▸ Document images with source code
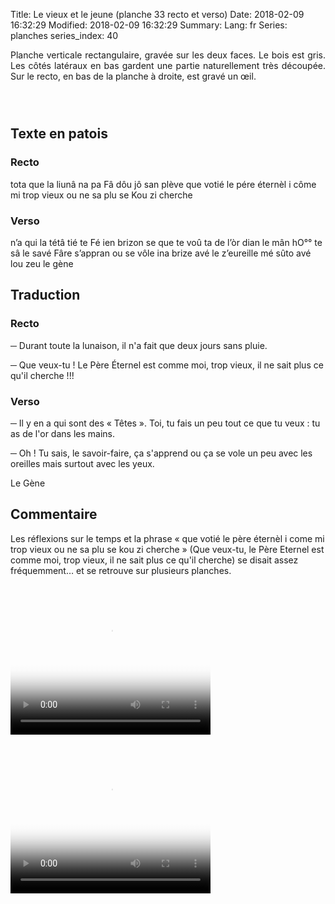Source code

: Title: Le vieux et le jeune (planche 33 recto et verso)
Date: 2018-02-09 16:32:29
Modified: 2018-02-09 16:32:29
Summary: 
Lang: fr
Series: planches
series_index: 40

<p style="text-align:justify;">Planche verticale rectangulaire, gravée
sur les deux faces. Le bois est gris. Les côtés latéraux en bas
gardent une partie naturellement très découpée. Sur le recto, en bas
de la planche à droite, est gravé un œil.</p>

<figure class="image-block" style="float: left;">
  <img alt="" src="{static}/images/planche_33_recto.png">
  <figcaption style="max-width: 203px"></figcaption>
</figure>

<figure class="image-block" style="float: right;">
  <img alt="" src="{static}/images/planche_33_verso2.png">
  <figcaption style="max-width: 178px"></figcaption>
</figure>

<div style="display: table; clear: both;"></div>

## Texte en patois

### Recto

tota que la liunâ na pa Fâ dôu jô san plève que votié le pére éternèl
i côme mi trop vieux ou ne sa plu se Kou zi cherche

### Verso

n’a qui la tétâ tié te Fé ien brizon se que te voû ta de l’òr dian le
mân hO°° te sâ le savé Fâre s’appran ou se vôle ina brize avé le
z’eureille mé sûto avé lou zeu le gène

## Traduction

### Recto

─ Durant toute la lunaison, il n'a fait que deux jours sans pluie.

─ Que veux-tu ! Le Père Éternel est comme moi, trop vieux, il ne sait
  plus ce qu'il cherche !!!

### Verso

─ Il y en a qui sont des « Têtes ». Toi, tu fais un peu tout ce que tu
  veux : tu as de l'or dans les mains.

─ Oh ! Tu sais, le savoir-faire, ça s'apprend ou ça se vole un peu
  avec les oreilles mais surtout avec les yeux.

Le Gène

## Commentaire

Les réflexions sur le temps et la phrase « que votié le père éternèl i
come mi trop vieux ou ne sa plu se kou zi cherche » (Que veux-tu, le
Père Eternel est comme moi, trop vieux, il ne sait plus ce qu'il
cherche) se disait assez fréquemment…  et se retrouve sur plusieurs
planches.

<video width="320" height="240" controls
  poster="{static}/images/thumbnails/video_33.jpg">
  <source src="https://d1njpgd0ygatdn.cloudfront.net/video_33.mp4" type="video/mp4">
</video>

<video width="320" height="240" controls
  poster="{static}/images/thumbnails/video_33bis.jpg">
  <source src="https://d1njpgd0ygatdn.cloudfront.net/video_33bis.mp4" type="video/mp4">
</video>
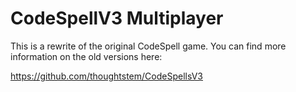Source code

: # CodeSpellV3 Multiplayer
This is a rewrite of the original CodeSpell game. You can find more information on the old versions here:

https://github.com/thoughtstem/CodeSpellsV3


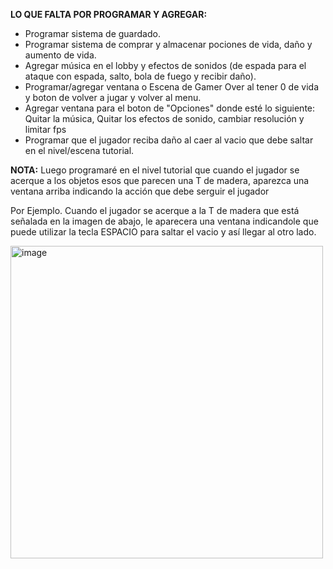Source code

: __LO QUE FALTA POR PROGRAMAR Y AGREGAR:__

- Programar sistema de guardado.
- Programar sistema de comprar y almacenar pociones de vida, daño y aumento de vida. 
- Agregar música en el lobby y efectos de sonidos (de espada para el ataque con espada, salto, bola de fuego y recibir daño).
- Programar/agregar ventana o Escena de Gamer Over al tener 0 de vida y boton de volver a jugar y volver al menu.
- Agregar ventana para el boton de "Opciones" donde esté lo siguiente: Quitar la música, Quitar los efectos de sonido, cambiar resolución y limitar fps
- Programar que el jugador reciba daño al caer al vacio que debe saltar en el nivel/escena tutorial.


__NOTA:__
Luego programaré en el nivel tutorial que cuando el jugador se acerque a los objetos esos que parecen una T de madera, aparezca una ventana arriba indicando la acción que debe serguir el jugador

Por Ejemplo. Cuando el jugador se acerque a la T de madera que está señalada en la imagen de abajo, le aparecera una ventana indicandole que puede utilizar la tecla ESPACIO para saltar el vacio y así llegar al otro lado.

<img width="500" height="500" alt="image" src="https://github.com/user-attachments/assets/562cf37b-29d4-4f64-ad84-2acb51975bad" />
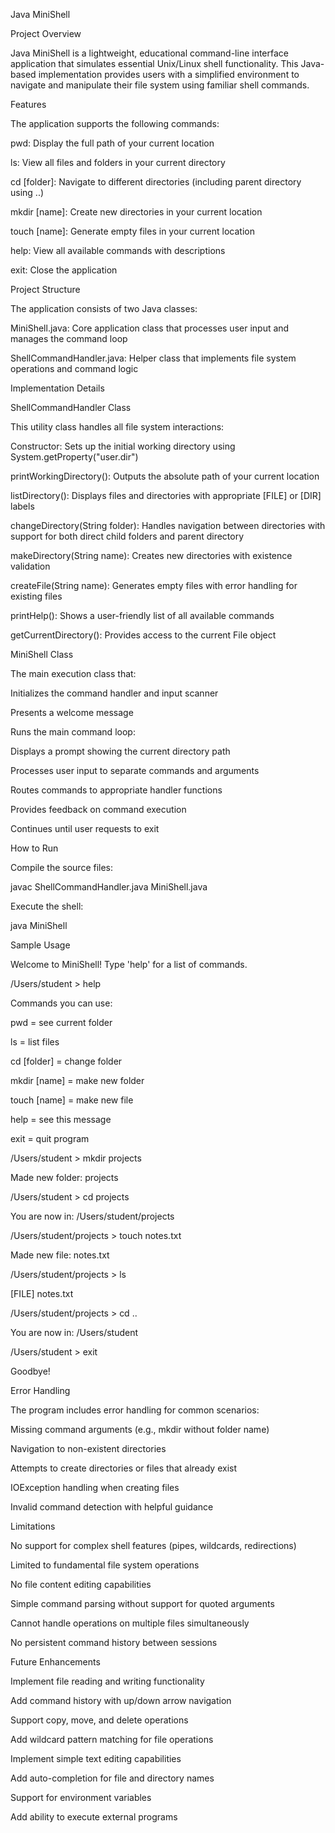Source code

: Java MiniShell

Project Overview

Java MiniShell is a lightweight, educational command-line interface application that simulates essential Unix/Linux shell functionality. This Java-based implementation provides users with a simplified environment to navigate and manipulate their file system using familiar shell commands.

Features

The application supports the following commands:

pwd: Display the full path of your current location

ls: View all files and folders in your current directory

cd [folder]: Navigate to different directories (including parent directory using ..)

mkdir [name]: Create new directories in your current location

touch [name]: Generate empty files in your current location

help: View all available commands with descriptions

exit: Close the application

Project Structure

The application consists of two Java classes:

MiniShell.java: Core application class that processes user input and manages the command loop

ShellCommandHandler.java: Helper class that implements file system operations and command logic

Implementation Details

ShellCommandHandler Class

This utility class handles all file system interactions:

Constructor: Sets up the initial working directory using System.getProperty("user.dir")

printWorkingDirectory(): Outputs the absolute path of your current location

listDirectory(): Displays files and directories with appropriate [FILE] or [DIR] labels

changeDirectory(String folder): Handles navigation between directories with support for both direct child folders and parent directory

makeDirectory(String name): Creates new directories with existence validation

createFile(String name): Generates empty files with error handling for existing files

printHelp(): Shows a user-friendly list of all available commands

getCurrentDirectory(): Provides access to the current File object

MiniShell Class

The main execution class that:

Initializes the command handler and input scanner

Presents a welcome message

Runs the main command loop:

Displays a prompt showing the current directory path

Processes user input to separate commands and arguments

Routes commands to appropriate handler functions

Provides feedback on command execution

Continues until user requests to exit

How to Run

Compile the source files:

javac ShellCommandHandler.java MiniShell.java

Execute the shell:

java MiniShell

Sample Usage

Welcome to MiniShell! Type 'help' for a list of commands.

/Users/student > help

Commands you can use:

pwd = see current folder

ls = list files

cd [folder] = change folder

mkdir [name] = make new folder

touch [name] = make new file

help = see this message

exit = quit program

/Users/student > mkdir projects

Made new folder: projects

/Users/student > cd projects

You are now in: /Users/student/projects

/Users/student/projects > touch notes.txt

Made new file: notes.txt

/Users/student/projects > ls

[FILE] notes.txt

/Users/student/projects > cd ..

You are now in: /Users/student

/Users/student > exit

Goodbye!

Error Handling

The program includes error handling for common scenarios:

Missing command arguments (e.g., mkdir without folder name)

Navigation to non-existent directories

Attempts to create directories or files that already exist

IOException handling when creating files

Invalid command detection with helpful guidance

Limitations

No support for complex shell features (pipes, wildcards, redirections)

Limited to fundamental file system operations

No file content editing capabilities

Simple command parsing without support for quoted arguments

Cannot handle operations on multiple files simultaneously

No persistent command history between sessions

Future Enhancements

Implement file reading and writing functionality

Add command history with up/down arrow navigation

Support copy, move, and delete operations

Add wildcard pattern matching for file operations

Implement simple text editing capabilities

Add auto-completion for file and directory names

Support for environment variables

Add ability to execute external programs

▸ Required action
Every line above is to be given again exactly, apart from the pictures.

▸ Finished exercise
Source code

: Title: Le vieux et le jeune (planche 33 recto et verso)
Date: 2018-02-09 16:32:29
Modified: 2018-02-09 16:32:29
Summary: 
Lang: fr
Series: planches
series_index: 40

<p style="text-align:justify;">Planche verticale rectangulaire, gravée
sur les deux faces. Le bois est gris. Les côtés latéraux en bas
gardent une partie naturellement très découpée. Sur le recto, en bas
de la planche à droite, est gravé un œil.</p>

<figure class="image-block" style="float: left;">
  <img alt="" src="{static}/images/planche_33_recto.png">
  <figcaption style="max-width: 203px"></figcaption>
</figure>

<figure class="image-block" style="float: right;">
  <img alt="" src="{static}/images/planche_33_verso2.png">
  <figcaption style="max-width: 178px"></figcaption>
</figure>

<div style="display: table; clear: both;"></div>

## Texte en patois

### Recto

tota que la liunâ na pa Fâ dôu jô san plève que votié le pére éternèl
i côme mi trop vieux ou ne sa plu se Kou zi cherche

### Verso

n’a qui la tétâ tié te Fé ien brizon se que te voû ta de l’òr dian le
mân hO°° te sâ le savé Fâre s’appran ou se vôle ina brize avé le
z’eureille mé sûto avé lou zeu le gène

## Traduction

### Recto

─ Durant toute la lunaison, il n'a fait que deux jours sans pluie.

─ Que veux-tu ! Le Père Éternel est comme moi, trop vieux, il ne sait
  plus ce qu'il cherche !!!

### Verso

─ Il y en a qui sont des « Têtes ». Toi, tu fais un peu tout ce que tu
  veux : tu as de l'or dans les mains.

─ Oh ! Tu sais, le savoir-faire, ça s'apprend ou ça se vole un peu
  avec les oreilles mais surtout avec les yeux.

Le Gène

## Commentaire

Les réflexions sur le temps et la phrase « que votié le père éternèl i
come mi trop vieux ou ne sa plu se kou zi cherche » (Que veux-tu, le
Père Eternel est comme moi, trop vieux, il ne sait plus ce qu'il
cherche) se disait assez fréquemment…  et se retrouve sur plusieurs
planches.

<video width="320" height="240" controls
  poster="{static}/images/thumbnails/video_33.jpg">
  <source src="https://d1njpgd0ygatdn.cloudfront.net/video_33.mp4" type="video/mp4">
</video>

<video width="320" height="240" controls
  poster="{static}/images/thumbnails/video_33bis.jpg">
  <source src="https://d1njpgd0ygatdn.cloudfront.net/video_33bis.mp4" type="video/mp4">
</video>
Source code

: # CodeSpellV3 Multiplayer
This is a rewrite of the original CodeSpell game. You can find more information on the old versions here:

https://github.com/thoughtstem/CodeSpellsV3


Source code

: __LO QUE FALTA POR PROGRAMAR Y AGREGAR:__

- Programar sistema de guardado.
- Programar sistema de comprar y almacenar pociones de vida, daño y aumento de vida. 
- Agregar música en el lobby y efectos de sonidos (de espada para el ataque con espada, salto, bola de fuego y recibir daño).
- Programar/agregar ventana o Escena de Gamer Over al tener 0 de vida y boton de volver a jugar y volver al menu.
- Agregar ventana para el boton de "Opciones" donde esté lo siguiente: Quitar la música, Quitar los efectos de sonido, cambiar resolución y limitar fps
- Programar que el jugador reciba daño al caer al vacio que debe saltar en el nivel/escena tutorial.


__NOTA:__
Luego programaré en el nivel tutorial que cuando el jugador se acerque a los objetos esos que parecen una T de madera, aparezca una ventana arriba indicando la acción que debe serguir el jugador

Por Ejemplo. Cuando el jugador se acerque a la T de madera que está señalada en la imagen de abajo, le aparecera una ventana indicandole que puede utilizar la tecla ESPACIO para saltar el vacio y así llegar al otro lado.

<img width="500" height="500" alt="image" src="https://github.com/user-attachments/assets/562cf37b-29d4-4f64-ad84-2acb51975bad" />
Source code

: Java MiniShell

Project Overview

Java MiniShell is a lightweight, educational command-line interface application that simulates essential Unix/Linux shell functionality. This Java-based implementation provides users with a simplified environment to navigate and manipulate their file system using familiar shell commands.

Features

The application supports the following commands:

pwd: Display the full path of your current location

ls: View all files and folders in your current directory

cd [folder]: Navigate to different directories (including parent directory using ..)

mkdir [name]: Create new directories in your current location

touch [name]: Generate empty files in your current location

help: View all available commands with descriptions

exit: Close the application

Project Structure

The application consists of two Java classes:

MiniShell.java: Core application class that processes user input and manages the command loop

ShellCommandHandler.java: Helper class that implements file system operations and command logic

Implementation Details

ShellCommandHandler Class

This utility class handles all file system interactions:

Constructor: Sets up the initial working directory using System.getProperty("user.dir")

printWorkingDirectory(): Outputs the absolute path of your current location

listDirectory(): Displays files and directories with appropriate [FILE] or [DIR] labels

changeDirectory(String folder): Handles navigation between directories with support for both direct child folders and parent directory

makeDirectory(String name): Creates new directories with existence validation

createFile(String name): Generates empty files with error handling for existing files

printHelp(): Shows a user-friendly list of all available commands

getCurrentDirectory(): Provides access to the current File object

MiniShell Class

The main execution class that:

Initializes the command handler and input scanner

Presents a welcome message

Runs the main command loop:

Displays a prompt showing the current directory path

Processes user input to separate commands and arguments

Routes commands to appropriate handler functions

Provides feedback on command execution

Continues until user requests to exit

How to Run

Compile the source files:

javac ShellCommandHandler.java MiniShell.java

Execute the shell:

java MiniShell

Sample Usage

Welcome to MiniShell! Type 'help' for a list of commands.

/Users/student > help

Commands you can use:

pwd = see current folder

ls = list files

cd [folder] = change folder

mkdir [name] = make new folder

touch [name] = make new file

help = see this message

exit = quit program

/Users/student > mkdir projects

Made new folder: projects

/Users/student > cd projects

You are now in: /Users/student/projects

/Users/student/projects > touch notes.txt

Made new file: notes.txt

/Users/student/projects > ls

[FILE] notes.txt

/Users/student/projects > cd ..

You are now in: /Users/student

/Users/student > exit

Goodbye!

Error Handling

The program includes error handling for common scenarios:

Missing command arguments (e.g., mkdir without folder name)

Navigation to non-existent directories

Attempts to create directories or files that already exist

IOException handling when creating files

Invalid command detection with helpful guidance

Limitations

No support for complex shell features (pipes, wildcards, redirections)

Limited to fundamental file system operations

No file content editing capabilities

Simple command parsing without support for quoted arguments

Cannot handle operations on multiple files simultaneously

No persistent command history between sessions

Future Enhancements

Implement file reading and writing functionality

Add command history with up/down arrow navigation

Support copy, move, and delete operations

Add wildcard pattern matching for file operations

Implement simple text editing capabilities

Add auto-completion for file and directory names

Support for environment variables

Add ability to execute external programs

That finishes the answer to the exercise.